How to begin to say anything? It's no small matter, provided you have decided to not waste the time that has been given you, which is a great gift, being there. And how to speak words that get to the crux without reducing? This is all there is to it, though we cloud and clutter it with all sorts of obligatory hierarchies and narratives, in both life and film.

There are several things I move past here. The camera is a bit more garish than I'm drawn to, the strands of plot also. I am not instantly bowled over by any predilections of 'showing life' or confronting 'issues', life is a vast surge to set before you any aim of 'capturing'. The language is Bresson's essentially, punctured by loud interludes, neon bunny ears and disheveled shawls that belie sex that was just had.

But it gets to the crux in two important ways. The filmmaker could have plainly chosen to show us - like Spielberg would - a loving ordinary family forced to flee horrors. He makes it a point instead to show us a woman picking up an orphan girl among many in a camp and being paired with a stranger to create the needed family, given fake passports to be on their way to Europe. It's not because he thinks refugees are 'phony' that he does this, it seems rather out of desire to portray a reality that can be this complex and demands our response. We are better off facing a story like Dheepan's rather than lulling ourselves to sleep with platitudes that airbrush humanity for salon discussions.

Once in France, it becomes strangely watchable as we navigate the difficulties of having to make sense but any other film on the subject could trot out much the same 'fish out of water' scenario. We do see how, one warzone left behind, another greets them on their doorstep. We do see how the war surges up again in the man as response, life having that quality of conjuring itself up again. Dheepan's Buddhist neighbors would know this as karma.

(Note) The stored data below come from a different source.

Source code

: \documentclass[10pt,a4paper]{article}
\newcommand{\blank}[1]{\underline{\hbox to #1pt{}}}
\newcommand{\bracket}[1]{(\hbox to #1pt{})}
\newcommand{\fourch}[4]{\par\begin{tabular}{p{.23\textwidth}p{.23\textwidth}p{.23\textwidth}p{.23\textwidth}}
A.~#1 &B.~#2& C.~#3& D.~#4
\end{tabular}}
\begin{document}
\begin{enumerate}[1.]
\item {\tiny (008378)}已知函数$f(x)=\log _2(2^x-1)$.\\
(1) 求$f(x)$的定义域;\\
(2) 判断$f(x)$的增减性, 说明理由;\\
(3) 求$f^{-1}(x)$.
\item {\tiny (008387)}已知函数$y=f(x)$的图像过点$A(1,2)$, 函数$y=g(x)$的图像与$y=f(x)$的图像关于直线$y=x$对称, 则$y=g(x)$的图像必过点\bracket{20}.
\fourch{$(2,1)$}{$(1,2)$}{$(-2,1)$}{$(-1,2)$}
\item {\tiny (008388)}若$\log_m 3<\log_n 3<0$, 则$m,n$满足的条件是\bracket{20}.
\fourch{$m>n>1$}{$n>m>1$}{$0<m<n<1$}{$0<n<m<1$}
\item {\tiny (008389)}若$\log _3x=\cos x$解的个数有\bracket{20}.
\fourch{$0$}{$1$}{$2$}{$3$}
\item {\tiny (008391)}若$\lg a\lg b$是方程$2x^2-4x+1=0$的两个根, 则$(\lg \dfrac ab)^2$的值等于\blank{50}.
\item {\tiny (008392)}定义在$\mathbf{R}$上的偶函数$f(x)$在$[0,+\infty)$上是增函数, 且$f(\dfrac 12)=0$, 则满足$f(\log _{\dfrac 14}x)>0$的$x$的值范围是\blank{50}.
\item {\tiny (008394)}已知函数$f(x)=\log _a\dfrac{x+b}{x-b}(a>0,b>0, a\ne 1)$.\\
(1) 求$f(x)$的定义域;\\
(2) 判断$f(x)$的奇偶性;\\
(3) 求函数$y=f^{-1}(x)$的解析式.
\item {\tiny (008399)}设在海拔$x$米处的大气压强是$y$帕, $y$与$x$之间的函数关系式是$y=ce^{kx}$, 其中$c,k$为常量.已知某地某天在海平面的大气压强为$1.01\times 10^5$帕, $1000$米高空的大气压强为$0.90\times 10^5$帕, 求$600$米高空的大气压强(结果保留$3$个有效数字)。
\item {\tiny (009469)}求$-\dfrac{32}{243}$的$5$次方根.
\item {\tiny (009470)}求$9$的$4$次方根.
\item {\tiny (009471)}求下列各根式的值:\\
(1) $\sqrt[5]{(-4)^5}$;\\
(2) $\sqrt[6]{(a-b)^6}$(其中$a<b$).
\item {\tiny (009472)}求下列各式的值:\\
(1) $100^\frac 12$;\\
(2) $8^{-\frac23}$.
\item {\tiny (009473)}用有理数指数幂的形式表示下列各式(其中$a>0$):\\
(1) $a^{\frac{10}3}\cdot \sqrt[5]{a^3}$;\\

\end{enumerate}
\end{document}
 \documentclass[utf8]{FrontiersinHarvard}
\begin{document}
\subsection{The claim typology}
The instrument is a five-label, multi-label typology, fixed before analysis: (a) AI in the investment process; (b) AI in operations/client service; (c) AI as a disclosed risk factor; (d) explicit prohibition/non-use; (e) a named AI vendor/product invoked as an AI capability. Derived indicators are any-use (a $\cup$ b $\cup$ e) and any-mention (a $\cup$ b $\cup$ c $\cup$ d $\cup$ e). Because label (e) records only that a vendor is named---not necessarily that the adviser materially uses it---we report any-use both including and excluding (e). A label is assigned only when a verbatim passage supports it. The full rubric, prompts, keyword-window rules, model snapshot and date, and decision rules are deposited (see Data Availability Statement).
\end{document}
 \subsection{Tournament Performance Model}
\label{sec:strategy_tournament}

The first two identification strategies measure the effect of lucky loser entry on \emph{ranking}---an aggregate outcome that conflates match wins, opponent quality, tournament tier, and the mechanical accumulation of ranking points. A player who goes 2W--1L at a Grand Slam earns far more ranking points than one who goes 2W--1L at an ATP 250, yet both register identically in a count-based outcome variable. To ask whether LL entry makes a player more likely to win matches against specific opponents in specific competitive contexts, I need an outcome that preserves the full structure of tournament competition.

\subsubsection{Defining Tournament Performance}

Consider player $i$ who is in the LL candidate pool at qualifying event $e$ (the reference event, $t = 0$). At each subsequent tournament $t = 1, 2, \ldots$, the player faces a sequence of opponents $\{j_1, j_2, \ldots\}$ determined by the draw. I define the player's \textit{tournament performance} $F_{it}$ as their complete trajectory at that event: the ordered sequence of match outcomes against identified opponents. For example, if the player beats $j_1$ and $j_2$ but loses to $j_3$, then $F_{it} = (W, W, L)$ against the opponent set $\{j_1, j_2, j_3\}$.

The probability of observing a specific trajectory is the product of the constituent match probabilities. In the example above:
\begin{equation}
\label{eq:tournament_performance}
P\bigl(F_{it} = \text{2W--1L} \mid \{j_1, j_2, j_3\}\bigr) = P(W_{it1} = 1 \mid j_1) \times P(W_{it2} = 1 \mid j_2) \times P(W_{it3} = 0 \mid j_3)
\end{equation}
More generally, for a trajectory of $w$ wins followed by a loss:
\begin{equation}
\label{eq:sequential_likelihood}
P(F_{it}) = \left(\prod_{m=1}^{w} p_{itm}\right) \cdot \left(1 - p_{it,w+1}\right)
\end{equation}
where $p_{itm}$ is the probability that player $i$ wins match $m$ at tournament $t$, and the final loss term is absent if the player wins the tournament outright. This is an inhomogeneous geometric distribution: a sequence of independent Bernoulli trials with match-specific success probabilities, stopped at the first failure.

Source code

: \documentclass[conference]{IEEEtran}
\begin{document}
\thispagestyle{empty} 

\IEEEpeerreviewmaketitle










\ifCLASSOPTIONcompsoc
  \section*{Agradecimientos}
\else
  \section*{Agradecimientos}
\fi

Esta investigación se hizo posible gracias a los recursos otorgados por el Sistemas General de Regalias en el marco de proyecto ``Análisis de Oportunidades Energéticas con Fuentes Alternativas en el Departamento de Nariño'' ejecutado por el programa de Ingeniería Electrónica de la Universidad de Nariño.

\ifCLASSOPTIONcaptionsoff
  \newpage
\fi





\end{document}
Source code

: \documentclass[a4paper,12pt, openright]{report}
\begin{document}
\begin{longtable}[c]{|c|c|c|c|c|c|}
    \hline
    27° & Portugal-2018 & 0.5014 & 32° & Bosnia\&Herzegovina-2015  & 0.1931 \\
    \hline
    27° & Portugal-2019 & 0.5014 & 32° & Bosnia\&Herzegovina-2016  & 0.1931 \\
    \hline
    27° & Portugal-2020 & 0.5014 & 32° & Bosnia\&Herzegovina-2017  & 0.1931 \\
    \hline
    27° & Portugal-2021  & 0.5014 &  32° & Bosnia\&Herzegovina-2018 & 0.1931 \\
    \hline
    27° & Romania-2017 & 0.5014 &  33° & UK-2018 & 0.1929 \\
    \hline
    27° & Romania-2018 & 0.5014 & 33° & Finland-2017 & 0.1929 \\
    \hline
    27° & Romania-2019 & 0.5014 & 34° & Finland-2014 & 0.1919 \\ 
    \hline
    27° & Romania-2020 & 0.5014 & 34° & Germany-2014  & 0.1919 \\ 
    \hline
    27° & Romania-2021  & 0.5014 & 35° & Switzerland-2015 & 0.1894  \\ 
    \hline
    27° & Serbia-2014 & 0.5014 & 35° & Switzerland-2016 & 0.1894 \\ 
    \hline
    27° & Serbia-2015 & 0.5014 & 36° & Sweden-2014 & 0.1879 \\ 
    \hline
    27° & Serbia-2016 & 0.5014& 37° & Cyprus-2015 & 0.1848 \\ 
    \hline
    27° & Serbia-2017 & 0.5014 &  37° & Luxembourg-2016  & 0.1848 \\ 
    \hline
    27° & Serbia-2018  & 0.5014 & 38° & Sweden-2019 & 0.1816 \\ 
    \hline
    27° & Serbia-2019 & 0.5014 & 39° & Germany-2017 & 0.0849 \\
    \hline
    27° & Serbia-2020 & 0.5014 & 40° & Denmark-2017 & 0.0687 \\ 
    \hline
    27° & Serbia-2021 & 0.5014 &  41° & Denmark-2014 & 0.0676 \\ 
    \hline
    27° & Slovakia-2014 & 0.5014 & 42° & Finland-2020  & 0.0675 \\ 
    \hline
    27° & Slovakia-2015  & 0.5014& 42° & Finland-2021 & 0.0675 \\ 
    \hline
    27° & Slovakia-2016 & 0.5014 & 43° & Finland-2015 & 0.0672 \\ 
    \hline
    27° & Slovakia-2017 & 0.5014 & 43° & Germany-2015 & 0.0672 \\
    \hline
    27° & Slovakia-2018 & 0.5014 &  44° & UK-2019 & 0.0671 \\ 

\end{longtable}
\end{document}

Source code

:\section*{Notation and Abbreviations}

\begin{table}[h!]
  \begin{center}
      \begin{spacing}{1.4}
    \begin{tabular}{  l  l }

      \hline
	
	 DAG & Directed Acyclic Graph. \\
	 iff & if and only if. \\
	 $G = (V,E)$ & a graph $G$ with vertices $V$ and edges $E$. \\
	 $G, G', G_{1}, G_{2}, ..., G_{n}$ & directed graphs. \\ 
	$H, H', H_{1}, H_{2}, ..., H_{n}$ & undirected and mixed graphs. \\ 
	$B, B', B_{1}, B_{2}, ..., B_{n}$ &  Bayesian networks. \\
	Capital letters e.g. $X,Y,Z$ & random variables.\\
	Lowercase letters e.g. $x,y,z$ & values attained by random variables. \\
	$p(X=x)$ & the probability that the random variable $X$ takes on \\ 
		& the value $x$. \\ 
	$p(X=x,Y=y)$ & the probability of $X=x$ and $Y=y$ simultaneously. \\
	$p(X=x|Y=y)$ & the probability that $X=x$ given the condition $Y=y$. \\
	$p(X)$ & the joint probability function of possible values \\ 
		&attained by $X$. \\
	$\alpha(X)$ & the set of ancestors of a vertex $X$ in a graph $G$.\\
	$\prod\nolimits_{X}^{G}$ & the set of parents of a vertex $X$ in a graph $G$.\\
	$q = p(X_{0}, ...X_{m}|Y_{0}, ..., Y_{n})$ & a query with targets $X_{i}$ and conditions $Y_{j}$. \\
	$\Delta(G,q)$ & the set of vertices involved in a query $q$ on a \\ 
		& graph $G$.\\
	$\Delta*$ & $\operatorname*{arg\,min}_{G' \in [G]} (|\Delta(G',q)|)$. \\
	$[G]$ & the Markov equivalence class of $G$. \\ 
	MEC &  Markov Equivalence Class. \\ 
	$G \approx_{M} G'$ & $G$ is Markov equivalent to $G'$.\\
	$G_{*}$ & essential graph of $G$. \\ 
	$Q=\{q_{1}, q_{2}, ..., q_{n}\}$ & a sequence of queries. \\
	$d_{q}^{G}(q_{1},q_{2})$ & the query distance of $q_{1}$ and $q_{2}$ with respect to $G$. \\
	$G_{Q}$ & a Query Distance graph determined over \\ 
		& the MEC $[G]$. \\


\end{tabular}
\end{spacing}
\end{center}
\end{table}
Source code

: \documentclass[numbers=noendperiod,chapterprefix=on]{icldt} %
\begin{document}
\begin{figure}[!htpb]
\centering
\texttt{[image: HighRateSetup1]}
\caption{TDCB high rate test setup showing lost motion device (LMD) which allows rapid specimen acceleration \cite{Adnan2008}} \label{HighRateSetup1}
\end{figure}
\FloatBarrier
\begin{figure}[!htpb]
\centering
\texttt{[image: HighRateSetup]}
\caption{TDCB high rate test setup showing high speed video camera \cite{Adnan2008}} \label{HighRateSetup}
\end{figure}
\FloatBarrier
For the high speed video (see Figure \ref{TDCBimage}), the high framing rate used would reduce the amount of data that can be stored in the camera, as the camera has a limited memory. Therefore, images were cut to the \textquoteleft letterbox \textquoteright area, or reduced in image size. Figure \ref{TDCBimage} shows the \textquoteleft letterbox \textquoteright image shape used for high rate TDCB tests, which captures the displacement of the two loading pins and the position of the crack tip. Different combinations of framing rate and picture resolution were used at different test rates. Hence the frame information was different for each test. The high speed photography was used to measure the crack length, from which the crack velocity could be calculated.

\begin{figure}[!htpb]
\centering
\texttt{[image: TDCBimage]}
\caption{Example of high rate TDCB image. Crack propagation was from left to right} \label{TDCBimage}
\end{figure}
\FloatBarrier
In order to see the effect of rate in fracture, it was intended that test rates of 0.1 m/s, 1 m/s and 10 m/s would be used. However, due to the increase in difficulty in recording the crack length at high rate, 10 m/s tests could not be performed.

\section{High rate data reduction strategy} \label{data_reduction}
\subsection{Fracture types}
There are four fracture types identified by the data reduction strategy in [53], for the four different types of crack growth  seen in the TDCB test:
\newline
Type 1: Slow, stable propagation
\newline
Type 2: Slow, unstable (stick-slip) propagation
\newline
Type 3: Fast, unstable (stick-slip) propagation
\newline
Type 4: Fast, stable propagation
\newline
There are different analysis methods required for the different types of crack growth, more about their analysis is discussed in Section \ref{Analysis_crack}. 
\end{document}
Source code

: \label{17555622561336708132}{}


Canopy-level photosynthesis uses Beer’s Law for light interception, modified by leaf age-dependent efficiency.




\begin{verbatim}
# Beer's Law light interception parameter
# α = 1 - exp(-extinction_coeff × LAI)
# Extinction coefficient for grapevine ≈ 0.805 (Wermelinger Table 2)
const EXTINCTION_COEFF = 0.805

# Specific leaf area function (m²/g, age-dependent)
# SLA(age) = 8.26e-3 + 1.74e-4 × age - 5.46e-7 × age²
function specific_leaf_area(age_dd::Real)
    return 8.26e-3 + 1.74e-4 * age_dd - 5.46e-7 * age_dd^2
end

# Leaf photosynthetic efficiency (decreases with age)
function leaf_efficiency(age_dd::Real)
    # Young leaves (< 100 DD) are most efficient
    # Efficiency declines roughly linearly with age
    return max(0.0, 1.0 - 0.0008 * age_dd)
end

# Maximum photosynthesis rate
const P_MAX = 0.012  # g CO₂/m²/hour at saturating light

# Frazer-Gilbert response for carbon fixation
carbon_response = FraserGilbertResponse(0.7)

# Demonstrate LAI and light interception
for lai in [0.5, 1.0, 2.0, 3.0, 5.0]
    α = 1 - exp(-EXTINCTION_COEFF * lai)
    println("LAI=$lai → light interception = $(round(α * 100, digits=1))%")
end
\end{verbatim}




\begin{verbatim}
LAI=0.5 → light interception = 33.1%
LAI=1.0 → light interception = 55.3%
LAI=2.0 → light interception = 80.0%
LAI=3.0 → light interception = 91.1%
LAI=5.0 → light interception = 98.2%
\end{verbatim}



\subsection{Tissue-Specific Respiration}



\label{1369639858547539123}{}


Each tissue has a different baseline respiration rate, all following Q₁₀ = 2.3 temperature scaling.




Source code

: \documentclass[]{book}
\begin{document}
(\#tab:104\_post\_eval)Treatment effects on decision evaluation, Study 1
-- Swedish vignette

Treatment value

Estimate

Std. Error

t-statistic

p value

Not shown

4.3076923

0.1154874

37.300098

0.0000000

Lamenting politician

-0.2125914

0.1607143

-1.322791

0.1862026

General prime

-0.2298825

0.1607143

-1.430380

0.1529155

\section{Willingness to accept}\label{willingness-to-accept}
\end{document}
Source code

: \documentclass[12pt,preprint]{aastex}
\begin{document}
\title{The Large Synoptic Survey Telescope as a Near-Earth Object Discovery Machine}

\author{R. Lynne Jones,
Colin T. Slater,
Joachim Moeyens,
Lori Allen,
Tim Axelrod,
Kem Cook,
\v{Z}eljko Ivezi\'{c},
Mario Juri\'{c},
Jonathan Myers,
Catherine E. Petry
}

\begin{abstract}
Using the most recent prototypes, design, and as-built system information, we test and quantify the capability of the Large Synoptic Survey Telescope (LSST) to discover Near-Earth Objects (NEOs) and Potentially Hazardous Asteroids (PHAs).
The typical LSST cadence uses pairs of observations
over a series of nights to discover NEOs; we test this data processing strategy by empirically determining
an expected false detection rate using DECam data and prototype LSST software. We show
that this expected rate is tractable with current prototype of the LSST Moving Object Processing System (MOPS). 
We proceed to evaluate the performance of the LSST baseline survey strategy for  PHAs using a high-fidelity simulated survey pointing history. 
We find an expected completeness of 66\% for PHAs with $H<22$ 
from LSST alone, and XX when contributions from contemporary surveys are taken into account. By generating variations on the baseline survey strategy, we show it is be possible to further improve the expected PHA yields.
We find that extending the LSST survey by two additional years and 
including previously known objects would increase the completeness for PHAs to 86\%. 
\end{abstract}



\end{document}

But the other thing I like is that we have these people, engaged as characters in a fiction of husband and wife, pushing against limits to know truth. He gives us undecided people with urges, which is an accomplishment. Indeed the larger consciousness that moves the story is after Cassavetes, made more apparent with the shift ahead to London that finally plucks waking truth from the murk of roles and anxieties. Truth after all is something that you go out there and make happen , by going hard for her in this case.